Where a line below holds the string "number", copy that line.
-- Opening Marker --
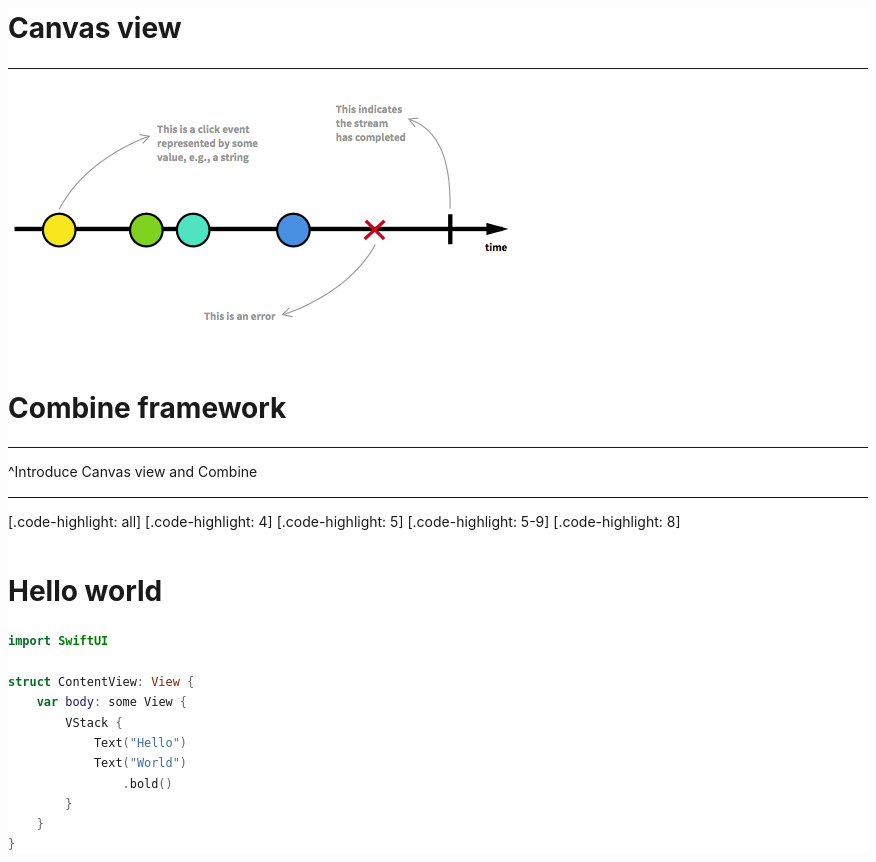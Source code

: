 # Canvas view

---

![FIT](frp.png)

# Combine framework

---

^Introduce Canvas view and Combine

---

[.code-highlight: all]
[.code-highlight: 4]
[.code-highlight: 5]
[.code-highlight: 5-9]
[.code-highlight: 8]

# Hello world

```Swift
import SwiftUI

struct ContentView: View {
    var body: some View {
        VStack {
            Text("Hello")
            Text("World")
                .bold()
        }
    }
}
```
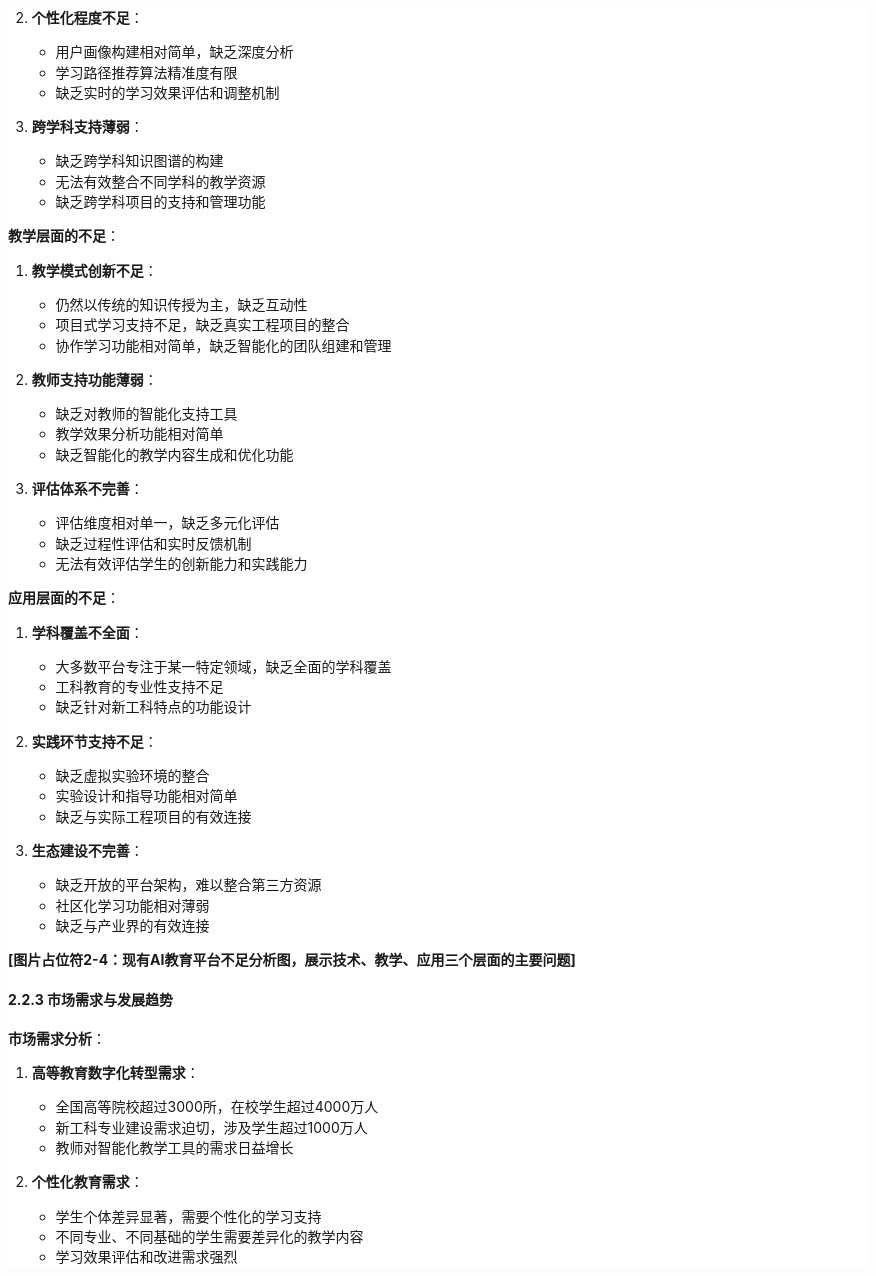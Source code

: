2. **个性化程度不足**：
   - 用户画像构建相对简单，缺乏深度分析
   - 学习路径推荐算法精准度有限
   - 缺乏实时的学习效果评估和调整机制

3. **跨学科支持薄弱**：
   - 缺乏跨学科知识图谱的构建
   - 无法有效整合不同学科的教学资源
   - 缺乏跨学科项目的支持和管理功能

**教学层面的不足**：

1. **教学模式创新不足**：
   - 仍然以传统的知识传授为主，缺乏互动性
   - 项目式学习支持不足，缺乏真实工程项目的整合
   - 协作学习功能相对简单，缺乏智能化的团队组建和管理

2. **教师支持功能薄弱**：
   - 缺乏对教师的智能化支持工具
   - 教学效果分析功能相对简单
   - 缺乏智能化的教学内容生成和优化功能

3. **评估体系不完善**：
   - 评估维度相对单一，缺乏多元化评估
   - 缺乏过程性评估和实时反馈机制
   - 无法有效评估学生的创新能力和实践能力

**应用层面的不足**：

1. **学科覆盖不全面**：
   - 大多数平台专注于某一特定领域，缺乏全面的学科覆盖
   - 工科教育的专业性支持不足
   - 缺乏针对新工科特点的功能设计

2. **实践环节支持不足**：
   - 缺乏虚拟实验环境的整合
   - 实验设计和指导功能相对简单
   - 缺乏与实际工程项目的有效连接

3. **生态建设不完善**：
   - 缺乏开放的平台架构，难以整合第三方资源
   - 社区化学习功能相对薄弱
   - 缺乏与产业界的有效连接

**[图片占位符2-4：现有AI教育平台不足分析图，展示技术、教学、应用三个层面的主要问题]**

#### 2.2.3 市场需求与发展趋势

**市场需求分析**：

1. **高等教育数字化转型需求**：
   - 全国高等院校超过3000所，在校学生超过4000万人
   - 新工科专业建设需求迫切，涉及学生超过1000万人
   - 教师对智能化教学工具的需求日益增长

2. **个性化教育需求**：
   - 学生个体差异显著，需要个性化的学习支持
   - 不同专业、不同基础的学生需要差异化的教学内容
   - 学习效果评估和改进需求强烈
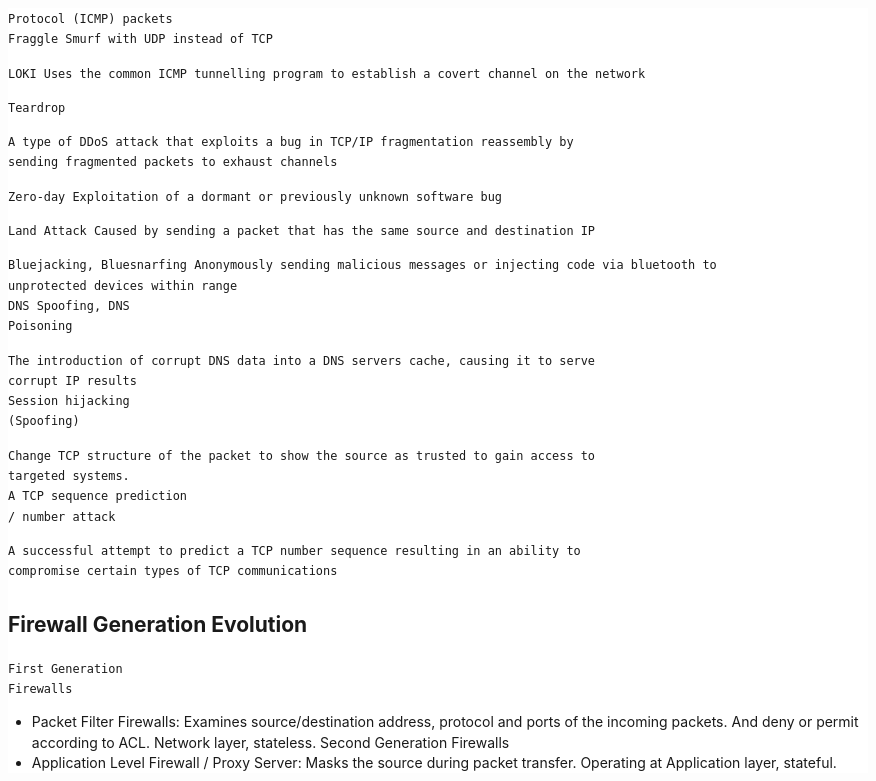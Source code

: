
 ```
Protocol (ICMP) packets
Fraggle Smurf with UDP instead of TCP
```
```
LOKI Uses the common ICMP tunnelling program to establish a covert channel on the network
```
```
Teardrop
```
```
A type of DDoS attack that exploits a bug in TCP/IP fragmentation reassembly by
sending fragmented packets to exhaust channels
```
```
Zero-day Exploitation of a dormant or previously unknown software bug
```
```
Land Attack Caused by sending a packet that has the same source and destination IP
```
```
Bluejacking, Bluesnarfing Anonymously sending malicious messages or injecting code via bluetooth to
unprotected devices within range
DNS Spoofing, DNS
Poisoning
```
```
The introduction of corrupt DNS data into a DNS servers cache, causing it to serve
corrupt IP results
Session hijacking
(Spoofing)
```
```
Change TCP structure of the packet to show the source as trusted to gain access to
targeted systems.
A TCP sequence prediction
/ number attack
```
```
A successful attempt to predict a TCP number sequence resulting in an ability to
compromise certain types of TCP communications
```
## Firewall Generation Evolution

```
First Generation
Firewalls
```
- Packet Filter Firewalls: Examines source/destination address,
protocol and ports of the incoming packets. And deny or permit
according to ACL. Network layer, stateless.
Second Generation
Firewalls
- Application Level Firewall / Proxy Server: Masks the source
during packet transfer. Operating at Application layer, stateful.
-- Closing Marker --
- **REPLY**
/ number attack
A successful attempt to predict a TCP number sequence resulting in an ability to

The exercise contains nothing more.